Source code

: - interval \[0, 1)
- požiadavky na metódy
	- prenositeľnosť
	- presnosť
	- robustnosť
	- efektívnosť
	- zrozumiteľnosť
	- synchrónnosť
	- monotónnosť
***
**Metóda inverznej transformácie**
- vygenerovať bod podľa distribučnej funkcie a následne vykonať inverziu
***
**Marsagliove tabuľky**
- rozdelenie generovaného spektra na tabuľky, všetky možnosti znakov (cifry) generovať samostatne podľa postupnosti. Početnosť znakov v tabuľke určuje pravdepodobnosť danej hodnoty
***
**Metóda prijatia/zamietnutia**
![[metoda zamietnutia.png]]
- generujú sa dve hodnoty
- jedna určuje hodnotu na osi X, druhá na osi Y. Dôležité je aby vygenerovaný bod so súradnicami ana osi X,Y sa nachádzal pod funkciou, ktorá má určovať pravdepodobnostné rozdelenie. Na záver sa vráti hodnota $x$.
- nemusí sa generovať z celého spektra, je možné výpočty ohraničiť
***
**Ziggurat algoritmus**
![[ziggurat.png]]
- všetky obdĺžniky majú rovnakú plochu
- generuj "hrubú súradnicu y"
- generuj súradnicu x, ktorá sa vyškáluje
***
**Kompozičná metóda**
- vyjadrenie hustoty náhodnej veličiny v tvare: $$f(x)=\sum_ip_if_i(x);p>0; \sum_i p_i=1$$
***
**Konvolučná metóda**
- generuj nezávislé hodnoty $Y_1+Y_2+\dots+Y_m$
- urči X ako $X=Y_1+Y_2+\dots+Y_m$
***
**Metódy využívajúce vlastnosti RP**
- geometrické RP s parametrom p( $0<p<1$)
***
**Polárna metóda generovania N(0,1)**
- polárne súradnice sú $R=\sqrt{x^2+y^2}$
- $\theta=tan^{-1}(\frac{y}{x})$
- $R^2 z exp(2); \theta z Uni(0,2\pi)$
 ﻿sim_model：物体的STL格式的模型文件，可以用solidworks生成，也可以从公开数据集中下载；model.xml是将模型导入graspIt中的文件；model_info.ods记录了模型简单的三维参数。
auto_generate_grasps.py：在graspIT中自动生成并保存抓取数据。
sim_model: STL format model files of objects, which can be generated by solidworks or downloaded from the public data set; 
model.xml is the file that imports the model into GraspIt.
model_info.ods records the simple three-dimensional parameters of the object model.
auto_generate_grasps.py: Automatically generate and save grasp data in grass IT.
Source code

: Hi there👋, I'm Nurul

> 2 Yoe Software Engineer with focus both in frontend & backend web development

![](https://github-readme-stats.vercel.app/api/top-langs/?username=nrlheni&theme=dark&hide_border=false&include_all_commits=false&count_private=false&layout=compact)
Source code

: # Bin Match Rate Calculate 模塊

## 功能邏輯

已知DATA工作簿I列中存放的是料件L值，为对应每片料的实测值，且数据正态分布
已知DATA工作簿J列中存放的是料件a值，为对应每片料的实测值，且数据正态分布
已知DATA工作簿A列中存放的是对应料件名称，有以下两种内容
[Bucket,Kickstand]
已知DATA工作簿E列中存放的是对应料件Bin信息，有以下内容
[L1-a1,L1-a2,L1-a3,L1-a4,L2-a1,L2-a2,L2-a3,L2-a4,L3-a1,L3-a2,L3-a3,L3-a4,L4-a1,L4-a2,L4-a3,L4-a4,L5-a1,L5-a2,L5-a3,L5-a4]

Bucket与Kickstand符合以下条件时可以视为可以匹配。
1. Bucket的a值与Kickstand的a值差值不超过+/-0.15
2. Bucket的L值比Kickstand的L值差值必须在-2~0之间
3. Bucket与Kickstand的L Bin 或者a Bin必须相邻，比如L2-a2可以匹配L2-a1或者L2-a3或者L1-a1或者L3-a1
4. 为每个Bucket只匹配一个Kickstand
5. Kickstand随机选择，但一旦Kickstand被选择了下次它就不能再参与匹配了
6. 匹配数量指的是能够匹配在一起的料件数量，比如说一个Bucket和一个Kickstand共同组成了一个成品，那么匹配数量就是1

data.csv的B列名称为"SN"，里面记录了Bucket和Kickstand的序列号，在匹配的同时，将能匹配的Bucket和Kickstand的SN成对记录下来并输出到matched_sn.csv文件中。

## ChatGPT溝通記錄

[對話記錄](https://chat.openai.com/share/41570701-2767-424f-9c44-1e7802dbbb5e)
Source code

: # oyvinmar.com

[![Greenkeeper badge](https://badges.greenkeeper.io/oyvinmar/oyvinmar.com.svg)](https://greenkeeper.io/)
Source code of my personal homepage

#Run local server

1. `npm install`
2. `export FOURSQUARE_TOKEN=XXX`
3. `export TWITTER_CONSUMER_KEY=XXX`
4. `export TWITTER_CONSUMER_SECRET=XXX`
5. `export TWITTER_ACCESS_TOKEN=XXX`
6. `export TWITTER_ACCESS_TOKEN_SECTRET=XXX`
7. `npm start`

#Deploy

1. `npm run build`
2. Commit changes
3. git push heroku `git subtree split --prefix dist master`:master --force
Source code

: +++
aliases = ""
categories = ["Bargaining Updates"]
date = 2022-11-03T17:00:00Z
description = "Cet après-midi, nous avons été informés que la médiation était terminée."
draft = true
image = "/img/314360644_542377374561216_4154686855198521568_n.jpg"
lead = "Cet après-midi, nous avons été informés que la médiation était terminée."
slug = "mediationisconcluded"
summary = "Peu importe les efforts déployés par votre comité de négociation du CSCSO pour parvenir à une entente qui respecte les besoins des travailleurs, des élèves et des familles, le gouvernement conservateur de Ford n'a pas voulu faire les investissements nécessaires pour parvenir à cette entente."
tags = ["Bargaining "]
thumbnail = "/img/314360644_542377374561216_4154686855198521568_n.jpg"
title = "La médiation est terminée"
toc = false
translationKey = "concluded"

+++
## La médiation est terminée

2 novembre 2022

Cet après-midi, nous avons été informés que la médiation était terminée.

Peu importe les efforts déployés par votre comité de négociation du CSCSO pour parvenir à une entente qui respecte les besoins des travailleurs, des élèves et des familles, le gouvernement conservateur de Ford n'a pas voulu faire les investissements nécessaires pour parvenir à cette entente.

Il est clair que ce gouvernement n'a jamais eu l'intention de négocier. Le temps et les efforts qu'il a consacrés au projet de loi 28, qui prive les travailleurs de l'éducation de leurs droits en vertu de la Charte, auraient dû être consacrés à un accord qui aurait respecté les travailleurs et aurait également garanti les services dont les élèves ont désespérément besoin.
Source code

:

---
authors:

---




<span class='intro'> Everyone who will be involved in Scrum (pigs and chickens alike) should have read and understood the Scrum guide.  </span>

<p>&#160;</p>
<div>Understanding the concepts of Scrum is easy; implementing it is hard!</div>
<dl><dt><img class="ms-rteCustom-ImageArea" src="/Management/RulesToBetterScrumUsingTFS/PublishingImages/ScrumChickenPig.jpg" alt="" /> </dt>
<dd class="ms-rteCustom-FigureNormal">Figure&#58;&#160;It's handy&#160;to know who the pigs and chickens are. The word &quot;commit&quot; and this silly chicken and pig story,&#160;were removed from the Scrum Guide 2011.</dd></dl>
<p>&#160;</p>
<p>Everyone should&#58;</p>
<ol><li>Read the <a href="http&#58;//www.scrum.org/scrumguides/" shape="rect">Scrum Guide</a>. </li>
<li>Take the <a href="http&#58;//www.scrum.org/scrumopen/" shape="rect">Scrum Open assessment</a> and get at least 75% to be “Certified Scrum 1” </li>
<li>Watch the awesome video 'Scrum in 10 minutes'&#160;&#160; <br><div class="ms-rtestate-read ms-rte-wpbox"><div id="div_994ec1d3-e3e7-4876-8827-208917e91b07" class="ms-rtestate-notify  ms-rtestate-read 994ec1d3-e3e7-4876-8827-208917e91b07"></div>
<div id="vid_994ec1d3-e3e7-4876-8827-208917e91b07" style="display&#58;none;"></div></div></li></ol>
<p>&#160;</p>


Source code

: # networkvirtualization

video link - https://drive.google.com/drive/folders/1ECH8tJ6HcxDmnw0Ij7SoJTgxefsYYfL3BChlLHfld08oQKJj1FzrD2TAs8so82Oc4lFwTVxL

[TO DO]: Extract from the records above the lines from the one containing "- vyjadrenie hustoty" to the one containing "6. 匹配数量指的是能够匹配", both lines included, exactly as they appear and with nothing else.

[ANSWER TO THIS TASK]:
- vyjadrenie hustoty náhodnej veličiny v tvare: $$f(x)=\sum_ip_if_i(x);p>0; \sum_i p_i=1$$
***
**Konvolučná metóda**
- generuj nezávislé hodnoty $Y_1+Y_2+\dots+Y_m$
- urči X ako $X=Y_1+Y_2+\dots+Y_m$
***
**Metódy využívajúce vlastnosti RP**
- geometrické RP s parametrom p( $0<p<1$)
***
**Polárna metóda generovania N(0,1)**
- polárne súradnice sú $R=\sqrt{x^2+y^2}$
- $\theta=tan^{-1}(\frac{y}{x})$
- $R^2 z exp(2); \theta z Uni(0,2\pi)$
 ﻿sim_model：物体的STL格式的模型文件，可以用solidworks生成，也可以从公开数据集中下载；model.xml是将模型导入graspIt中的文件；model_info.ods记录了模型简单的三维参数。
auto_generate_grasps.py：在graspIT中自动生成并保存抓取数据。
sim_model: STL format model files of objects, which can be generated by solidworks or downloaded from the public data set; 
model.xml is the file that imports the model into GraspIt.
model_info.ods records the simple three-dimensional parameters of the object model.
auto_generate_grasps.py: Automatically generate and save grasp data in grass IT.
Source code

: Hi there👋, I'm Nurul

> 2 Yoe Software Engineer with focus both in frontend & backend web development

![](https://github-readme-stats.vercel.app/api/top-langs/?username=nrlheni&theme=dark&hide_border=false&include_all_commits=false&count_private=false&layout=compact)
Source code

: # Bin Match Rate Calculate 模塊

## 功能邏輯

已知DATA工作簿I列中存放的是料件L值，为对应每片料的实测值，且数据正态分布
已知DATA工作簿J列中存放的是料件a值，为对应每片料的实测值，且数据正态分布
已知DATA工作簿A列中存放的是对应料件名称，有以下两种内容
[Bucket,Kickstand]
已知DATA工作簿E列中存放的是对应料件Bin信息，有以下内容
[L1-a1,L1-a2,L1-a3,L1-a4,L2-a1,L2-a2,L2-a3,L2-a4,L3-a1,L3-a2,L3-a3,L3-a4,L4-a1,L4-a2,L4-a3,L4-a4,L5-a1,L5-a2,L5-a3,L5-a4]

Bucket与Kickstand符合以下条件时可以视为可以匹配。
1. Bucket的a值与Kickstand的a值差值不超过+/-0.15
2. Bucket的L值比Kickstand的L值差值必须在-2~0之间
3. Bucket与Kickstand的L Bin 或者a Bin必须相邻，比如L2-a2可以匹配L2-a1或者L2-a3或者L1-a1或者L3-a1
4. 为每个Bucket只匹配一个Kickstand
5. Kickstand随机选择，但一旦Kickstand被选择了下次它就不能再参与匹配了
6. 匹配数量指的是能够匹配在一起的料件数量，比如说一个Bucket和一个Kickstand共同组成了一个成品，那么匹配数量就是1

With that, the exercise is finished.